# Trailers?



## SoDak Waterfowler (Mar 8, 2007)

what kind of trailers do you guys use. and do you guys put shelves in them or what.


----------



## USSapper (Sep 26, 2005)

Here is one we used this weekend. It has shelves on one side Mine is a 6x14 with no shelves in it yet

[siteimg]6580[/siteimg]


----------



## SoDak Waterfowler (Mar 8, 2007)

Do you know around how much one like that will cost brand new.


----------



## bandman (Feb 13, 2006)

Oh man, that is a cool a$$ picture! Nice hunt and way to go on the bling!!! :beer: You really got my blood pumpin' now and for that I say thanks!


----------



## cut'em (Oct 23, 2004)

Snow Geese BLING!!!! Boy I'd love one of those


----------



## always_outdoors (Dec 17, 2002)

$2800-$3100 for a 6X12 because the group I hunt with just bought one.

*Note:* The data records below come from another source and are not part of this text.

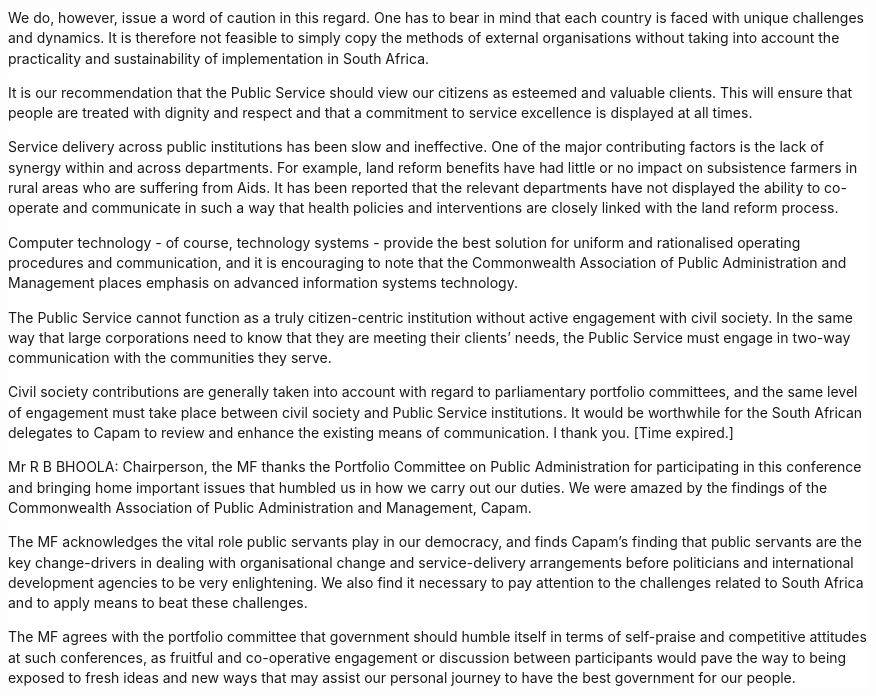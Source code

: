 We do, however, issue a word of caution in this regard. One has to bear in
mind that each country is faced with unique challenges and dynamics. It is
therefore not feasible to simply copy the methods of external organisations
without taking into account the practicality and sustainability of
implementation in South Africa.

It is our recommendation that the Public Service should view our citizens
as esteemed and valuable clients. This will ensure that people are treated
with dignity and respect and that a commitment to service excellence is
displayed at all times.

Service delivery across public institutions has been slow and ineffective.
One of the major contributing factors is the lack of synergy within and
across departments. For example, land reform benefits have had little or no
impact on subsistence farmers in rural areas who are suffering from Aids.
It has been reported that the relevant departments have not displayed the
ability to co-operate and communicate in such a way that health policies
and interventions are closely linked with the land reform process.

Computer technology - of course, technology systems - provide the best
solution for uniform and rationalised operating procedures and
communication, and it is encouraging to note that the Commonwealth
Association of Public Administration and Management places emphasis on
advanced information systems technology.

The Public Service cannot function as a truly citizen-centric institution
without active engagement with civil society. In the same way that large
corporations need to know that they are meeting their clients’ needs, the
Public Service must engage in two-way communication with the communities
they serve.

Civil society contributions are generally taken into account with regard to
parliamentary portfolio committees, and the same level of engagement must
take place between civil society and Public Service institutions. It would
be worthwhile for the South African delegates to Capam to review and
enhance the existing means of communication. I thank you. [Time expired.]

Mr R B BHOOLA: Chairperson, the MF thanks the Portfolio Committee on Public
Administration for participating in this conference and bringing home
important issues that humbled us in how we carry out our duties. We were
amazed by the findings of the Commonwealth Association of Public
Administration and Management, Capam.

The MF acknowledges the vital role public servants play in our democracy,
and finds Capam’s finding that public servants are the key change-drivers
in dealing with organisational change and service-delivery arrangements
before politicians and international development agencies to be very
enlightening. We also find it necessary to pay attention to the challenges
related to South Africa and to apply means to beat these challenges.

The MF agrees with the portfolio committee that government should humble
itself in terms of self-praise and competitive attitudes at such
conferences, as fruitful and co-operative engagement or discussion between
participants would pave the way to being exposed to fresh ideas and new
ways that may assist our personal journey to have the best government for
our people.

I am looking at a 6X10 and they are running $2400-2900 depending on accessories.


----------



## greatwhitehunter3 (Sep 15, 2006)

what kinda gun you got there?


----------



## hunt4P&amp;Y (Sep 23, 2004)

Looks like a BPS to me.


----------



## nodakoutdoors.com (Feb 27, 2002)

I paid $2800 for a 6 x 14 (16' V-Nose) United trailer from Ultimate Transportation out of Fargo 3 years ago.

Best advice I can give is to go as big as you can, you'll never have problems filling it.


----------



## USSapper (Sep 26, 2005)

Chris, is the 14 feet to the point where it starts to v or from tip to end?


----------



## Horker23 (Mar 2, 2006)

2 ft of nose in a v front, if its 14ft it gunna have 2 ft of nose. and be a 16fter


----------



## shootnmiss09 (Sep 15, 2006)

I'm liking your Trailer!!


----------



## waterfowler06 (Aug 10, 2006)

I have a 6x12 from Menards got it new last season paid $2800


----------



## Goose Guy350 (Nov 29, 2004)

6 by 14 united v nose and i paid a bit less than Chris, I run racks to hang my GHG and pile my bigfoots in the v nose and during the spring i run my rubbermaids and quad and still have room to hang my clothes to dry at night.


----------



## USSapper (Sep 26, 2005)

That is not my trailer, this is the one we were able to pull with the 4 wheeler in the wet fields. Mine was to big and heavy to pull but luckily we had the hog (arctic cat) to pull all our stuff out in that trailer


----------



## shootnmiss09 (Sep 15, 2006)

O, even if its not your trailer, it is still a sweet looking trailer, and makes me want one but that aint gonna happen...Do you got ne pics of your trailer?

-Shootnmiss09


----------